Task item. Retype each entry exactly as written, and keep the pictures out of the copy.

Saved data entries
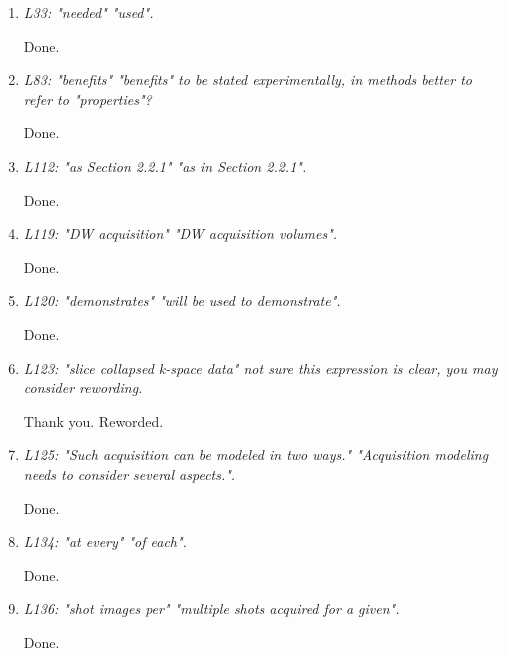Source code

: \documentclass[a4paper,11pt,twoside]{report}
\begin{document}
\begin{enumerate}[resume]
    \item \textit{L33: "needed" \textrightarrow "used".}

    \hspace{1em} Done.

    \item \textit{L83: "benefits" \textrightarrow "benefits" to be stated experimentally, in methods better to refer to "properties"?}

    \hspace{1em} Done.

    \item \textit{L112: "as Section 2.2.1" \textrightarrow "as in Section 2.2.1".}

    \hspace{1em} Done.

    \item \textit{L119: "DW acquisition" \textrightarrow "DW acquisition volumes".}

    \hspace{1em} Done.

    \item \textit{L120: "demonstrates" \textrightarrow "will be used to demonstrate".}

    \hspace{1em} Done.

    \item \textit{L123: "slice collapsed k-space data" \textrightarrow not sure this expression is clear, you may consider rewording.}

    \hspace{1em} Thank you. Reworded.

    \item \textit{L125: "Such acquisition can be modeled in two ways." \textrightarrow "Acquisition modeling needs to consider several aspects.".}

    \hspace{1em} Done.

    \item \textit{L134: "at every" \textrightarrow "of each".}

    \hspace{1em} Done.

    \item \textit{L136: "shot images per" \textrightarrow "multiple shots acquired for a given".}

    \hspace{1em} Done.


\end{enumerate}
\end{document}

Answer to this exercise.
Source code

: \documentclass[a4paper,11pt,twoside]{report}
\begin{document}
\begin{enumerate}[resume]
    \item \textit{L33: "needed" \textrightarrow "used".}

    \hspace{1em} Done.

    \item \textit{L83: "benefits" \textrightarrow "benefits" to be stated experimentally, in methods better to refer to "properties"?}

    \hspace{1em} Done.

    \item \textit{L112: "as Section 2.2.1" \textrightarrow "as in Section 2.2.1".}

    \hspace{1em} Done.

    \item \textit{L119: "DW acquisition" \textrightarrow "DW acquisition volumes".}

    \hspace{1em} Done.

    \item \textit{L120: "demonstrates" \textrightarrow "will be used to demonstrate".}

    \hspace{1em} Done.

    \item \textit{L123: "slice collapsed k-space data" \textrightarrow not sure this expression is clear, you may consider rewording.}

    \hspace{1em} Thank you. Reworded.

    \item \textit{L125: "Such acquisition can be modeled in two ways." \textrightarrow "Acquisition modeling needs to consider several aspects.".}

    \hspace{1em} Done.

    \item \textit{L134: "at every" \textrightarrow "of each".}

    \hspace{1em} Done.

    \item \textit{L136: "shot images per" \textrightarrow "multiple shots acquired for a given".}

    \hspace{1em} Done.


\end{enumerate}
\end{document}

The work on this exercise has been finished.